(Exercise) If a line in the entries below contains the word "msdn", it counts; report how many such lines there are, and only that number.

[Dataset items]

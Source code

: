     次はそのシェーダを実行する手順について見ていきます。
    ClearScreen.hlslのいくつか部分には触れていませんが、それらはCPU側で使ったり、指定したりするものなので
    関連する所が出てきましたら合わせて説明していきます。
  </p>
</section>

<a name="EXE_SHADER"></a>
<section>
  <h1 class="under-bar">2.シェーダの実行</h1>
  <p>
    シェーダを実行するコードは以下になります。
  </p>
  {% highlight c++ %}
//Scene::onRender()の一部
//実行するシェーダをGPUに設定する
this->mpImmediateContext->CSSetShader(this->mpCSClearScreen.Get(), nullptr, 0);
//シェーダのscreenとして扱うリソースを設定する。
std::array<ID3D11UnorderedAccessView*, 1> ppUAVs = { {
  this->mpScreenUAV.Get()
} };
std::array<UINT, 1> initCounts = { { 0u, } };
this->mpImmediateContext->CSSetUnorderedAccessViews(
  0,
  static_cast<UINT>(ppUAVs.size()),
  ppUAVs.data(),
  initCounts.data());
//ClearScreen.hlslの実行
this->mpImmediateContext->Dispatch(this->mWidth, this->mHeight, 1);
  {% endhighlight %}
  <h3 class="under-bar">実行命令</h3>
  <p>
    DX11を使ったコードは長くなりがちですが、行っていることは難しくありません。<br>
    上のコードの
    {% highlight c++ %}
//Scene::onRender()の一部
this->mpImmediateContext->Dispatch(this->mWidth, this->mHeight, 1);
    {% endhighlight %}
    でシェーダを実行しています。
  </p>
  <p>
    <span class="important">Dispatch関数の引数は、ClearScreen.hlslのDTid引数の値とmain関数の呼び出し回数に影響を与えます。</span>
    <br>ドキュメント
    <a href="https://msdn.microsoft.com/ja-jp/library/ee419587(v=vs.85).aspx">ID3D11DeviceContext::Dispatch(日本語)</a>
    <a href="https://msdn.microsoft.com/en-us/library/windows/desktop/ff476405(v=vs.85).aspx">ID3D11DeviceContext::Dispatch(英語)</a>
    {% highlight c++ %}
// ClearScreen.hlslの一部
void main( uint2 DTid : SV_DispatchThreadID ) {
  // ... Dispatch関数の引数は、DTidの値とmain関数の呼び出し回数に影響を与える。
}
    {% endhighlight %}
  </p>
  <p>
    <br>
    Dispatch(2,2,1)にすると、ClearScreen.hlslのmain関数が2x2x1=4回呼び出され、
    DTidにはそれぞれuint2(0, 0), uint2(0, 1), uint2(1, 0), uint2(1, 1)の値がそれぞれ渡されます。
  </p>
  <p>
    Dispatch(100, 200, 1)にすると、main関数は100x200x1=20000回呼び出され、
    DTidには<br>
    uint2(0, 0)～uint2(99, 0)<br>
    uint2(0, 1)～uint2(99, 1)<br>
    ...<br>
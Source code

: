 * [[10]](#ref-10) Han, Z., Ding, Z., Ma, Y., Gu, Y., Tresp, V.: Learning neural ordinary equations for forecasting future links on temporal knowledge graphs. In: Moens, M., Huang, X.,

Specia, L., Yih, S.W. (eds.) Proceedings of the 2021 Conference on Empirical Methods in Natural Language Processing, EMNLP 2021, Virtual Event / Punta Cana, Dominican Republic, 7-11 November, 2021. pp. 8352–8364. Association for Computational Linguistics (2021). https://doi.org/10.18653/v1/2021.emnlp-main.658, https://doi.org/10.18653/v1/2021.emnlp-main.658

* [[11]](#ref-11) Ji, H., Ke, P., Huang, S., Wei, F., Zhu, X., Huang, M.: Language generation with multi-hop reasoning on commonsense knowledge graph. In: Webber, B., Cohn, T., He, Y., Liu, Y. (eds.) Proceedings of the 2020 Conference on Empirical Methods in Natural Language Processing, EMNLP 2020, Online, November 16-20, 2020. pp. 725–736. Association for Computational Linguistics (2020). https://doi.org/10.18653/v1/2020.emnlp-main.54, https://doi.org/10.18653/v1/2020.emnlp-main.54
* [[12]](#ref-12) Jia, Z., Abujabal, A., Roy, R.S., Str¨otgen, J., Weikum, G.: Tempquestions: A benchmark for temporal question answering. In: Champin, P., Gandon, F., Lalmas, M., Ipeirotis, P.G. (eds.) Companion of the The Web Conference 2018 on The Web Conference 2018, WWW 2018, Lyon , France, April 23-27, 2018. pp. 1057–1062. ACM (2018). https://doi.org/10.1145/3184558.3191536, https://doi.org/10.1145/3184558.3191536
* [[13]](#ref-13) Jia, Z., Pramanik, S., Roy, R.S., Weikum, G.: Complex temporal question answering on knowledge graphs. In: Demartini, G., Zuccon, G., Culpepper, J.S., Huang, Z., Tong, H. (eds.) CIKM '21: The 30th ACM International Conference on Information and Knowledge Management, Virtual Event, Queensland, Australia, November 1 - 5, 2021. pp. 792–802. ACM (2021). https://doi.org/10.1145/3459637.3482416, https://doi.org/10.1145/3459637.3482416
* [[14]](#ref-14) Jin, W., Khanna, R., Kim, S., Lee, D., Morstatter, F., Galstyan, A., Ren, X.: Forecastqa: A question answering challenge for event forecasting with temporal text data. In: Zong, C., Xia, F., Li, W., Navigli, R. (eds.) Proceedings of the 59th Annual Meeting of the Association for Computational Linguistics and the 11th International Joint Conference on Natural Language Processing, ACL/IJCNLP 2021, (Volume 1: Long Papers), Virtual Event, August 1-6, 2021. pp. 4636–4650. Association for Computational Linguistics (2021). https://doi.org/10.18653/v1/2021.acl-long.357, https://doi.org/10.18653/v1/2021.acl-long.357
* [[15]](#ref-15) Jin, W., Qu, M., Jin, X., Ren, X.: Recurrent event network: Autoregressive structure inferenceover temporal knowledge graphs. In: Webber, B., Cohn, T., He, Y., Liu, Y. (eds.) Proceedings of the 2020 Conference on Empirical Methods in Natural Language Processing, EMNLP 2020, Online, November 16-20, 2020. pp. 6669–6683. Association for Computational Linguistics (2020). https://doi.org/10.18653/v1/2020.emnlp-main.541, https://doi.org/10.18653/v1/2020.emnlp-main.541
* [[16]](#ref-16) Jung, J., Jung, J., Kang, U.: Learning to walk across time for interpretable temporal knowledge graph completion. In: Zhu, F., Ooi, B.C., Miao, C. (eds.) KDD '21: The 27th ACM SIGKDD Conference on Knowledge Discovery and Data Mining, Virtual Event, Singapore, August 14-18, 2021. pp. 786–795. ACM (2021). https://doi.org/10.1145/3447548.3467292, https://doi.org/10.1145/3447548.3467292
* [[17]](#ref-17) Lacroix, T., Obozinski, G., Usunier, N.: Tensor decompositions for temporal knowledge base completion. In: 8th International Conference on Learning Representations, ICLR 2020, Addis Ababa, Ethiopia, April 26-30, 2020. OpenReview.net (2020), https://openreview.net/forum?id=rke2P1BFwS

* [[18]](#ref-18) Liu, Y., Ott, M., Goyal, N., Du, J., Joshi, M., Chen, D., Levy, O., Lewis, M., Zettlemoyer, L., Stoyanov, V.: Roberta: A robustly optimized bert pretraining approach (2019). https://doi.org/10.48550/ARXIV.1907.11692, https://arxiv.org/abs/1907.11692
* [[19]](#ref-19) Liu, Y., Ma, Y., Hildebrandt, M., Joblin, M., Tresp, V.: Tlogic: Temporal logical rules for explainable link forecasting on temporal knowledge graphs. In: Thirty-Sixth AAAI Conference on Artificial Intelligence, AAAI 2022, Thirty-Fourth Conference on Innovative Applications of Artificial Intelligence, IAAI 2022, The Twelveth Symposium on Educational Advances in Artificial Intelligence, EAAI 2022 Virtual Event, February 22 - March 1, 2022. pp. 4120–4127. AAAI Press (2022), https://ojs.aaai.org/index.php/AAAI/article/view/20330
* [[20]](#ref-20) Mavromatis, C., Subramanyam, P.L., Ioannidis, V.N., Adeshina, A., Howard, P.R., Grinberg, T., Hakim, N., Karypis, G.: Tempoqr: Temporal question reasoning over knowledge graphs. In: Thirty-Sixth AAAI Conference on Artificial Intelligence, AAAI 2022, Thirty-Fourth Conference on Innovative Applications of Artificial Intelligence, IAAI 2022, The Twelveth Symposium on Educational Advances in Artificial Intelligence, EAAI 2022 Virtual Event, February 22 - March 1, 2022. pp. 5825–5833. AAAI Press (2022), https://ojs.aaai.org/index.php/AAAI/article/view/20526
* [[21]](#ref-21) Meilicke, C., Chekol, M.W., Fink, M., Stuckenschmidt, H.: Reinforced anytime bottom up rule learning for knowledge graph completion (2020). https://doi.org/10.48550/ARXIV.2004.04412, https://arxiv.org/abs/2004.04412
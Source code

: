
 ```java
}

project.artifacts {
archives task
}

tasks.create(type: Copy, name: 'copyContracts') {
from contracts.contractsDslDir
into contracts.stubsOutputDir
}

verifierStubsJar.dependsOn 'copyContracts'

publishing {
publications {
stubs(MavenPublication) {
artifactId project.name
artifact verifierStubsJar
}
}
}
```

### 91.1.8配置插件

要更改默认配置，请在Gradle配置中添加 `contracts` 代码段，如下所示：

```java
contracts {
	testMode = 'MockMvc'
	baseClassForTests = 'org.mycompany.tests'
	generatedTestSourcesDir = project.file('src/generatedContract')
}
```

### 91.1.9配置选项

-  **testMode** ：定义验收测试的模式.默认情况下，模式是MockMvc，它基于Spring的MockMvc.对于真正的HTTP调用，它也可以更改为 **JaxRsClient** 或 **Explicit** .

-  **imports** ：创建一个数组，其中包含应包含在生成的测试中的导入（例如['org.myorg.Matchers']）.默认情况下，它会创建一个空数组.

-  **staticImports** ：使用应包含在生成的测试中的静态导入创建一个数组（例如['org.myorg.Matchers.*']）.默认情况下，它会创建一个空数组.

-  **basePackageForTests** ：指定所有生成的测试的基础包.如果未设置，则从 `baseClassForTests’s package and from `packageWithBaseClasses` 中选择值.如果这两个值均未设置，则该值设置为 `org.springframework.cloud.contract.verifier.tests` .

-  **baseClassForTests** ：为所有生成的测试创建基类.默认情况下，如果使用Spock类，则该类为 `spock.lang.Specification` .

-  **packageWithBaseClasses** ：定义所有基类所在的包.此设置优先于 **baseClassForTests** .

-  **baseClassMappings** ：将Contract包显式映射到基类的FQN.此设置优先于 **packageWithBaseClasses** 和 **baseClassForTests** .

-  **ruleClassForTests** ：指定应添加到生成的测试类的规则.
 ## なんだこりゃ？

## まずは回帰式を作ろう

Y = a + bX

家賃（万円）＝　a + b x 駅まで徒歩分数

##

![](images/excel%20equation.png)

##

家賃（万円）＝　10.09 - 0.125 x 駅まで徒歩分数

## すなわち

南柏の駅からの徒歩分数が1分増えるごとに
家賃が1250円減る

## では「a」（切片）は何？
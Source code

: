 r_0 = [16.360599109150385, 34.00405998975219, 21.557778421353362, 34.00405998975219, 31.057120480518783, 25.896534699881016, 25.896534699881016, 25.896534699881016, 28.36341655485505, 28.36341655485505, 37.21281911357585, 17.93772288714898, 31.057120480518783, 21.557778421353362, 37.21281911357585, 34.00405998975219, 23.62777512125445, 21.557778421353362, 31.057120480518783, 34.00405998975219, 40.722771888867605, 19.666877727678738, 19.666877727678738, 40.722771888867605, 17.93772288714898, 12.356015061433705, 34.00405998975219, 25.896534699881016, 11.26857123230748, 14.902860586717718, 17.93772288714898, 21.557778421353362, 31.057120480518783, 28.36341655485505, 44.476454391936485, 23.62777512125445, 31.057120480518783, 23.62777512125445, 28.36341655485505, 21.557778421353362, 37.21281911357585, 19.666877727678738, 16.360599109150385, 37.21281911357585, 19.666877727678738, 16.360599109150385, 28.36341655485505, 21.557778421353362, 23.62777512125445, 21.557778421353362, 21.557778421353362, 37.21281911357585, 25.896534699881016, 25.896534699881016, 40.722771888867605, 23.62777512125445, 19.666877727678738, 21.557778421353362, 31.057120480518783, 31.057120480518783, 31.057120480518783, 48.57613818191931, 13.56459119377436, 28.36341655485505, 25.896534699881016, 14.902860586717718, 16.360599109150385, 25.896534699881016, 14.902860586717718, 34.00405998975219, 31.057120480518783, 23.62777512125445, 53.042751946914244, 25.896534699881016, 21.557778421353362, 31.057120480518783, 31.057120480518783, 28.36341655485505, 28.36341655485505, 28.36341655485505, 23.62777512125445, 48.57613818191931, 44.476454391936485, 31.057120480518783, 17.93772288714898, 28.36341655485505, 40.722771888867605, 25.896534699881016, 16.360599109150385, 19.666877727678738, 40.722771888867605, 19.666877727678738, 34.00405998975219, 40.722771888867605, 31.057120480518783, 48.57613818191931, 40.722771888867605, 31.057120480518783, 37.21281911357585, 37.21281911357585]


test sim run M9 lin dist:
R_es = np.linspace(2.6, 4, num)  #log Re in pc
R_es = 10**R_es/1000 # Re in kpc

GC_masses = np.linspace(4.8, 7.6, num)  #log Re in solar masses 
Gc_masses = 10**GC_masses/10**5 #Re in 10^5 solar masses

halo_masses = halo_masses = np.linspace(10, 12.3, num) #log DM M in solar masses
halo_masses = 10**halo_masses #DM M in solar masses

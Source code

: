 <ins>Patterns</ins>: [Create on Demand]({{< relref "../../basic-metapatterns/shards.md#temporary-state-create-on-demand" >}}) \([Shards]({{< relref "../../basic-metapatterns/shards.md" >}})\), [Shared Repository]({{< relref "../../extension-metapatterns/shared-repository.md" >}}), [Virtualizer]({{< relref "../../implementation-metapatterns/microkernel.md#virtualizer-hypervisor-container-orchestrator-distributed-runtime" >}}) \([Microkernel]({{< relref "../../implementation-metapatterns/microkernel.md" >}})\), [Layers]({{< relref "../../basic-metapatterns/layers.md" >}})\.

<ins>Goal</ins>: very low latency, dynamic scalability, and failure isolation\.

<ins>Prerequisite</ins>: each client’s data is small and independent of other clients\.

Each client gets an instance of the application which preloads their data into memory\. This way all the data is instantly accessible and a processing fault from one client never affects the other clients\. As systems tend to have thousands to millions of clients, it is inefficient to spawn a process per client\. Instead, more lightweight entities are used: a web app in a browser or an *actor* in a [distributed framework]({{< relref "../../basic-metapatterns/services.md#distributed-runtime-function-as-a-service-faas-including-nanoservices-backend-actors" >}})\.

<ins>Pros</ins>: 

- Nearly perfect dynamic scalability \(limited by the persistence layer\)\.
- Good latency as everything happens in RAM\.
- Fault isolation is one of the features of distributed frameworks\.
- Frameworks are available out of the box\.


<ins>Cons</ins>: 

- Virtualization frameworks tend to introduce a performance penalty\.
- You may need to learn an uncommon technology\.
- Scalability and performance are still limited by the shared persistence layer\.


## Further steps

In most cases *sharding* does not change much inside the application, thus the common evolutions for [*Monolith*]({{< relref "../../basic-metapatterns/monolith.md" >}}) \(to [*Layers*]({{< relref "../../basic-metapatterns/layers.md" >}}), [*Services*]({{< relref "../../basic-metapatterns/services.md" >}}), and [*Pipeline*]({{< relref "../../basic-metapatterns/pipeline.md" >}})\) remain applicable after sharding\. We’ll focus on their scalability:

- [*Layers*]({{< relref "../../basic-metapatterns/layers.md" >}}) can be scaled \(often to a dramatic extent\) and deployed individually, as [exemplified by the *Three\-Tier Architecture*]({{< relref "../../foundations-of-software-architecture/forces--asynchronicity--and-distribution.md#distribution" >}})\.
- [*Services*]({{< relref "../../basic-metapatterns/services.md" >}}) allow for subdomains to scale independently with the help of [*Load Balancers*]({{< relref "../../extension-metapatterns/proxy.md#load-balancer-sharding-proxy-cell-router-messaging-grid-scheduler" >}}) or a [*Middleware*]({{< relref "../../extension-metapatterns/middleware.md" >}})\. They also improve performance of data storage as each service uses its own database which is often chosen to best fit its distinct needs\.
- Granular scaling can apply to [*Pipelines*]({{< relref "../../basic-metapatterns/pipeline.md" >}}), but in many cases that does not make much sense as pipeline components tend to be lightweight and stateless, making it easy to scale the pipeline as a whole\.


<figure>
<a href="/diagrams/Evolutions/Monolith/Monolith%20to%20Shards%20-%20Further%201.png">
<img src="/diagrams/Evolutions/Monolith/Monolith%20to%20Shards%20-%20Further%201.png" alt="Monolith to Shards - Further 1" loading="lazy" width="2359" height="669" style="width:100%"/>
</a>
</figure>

(Your solution) 2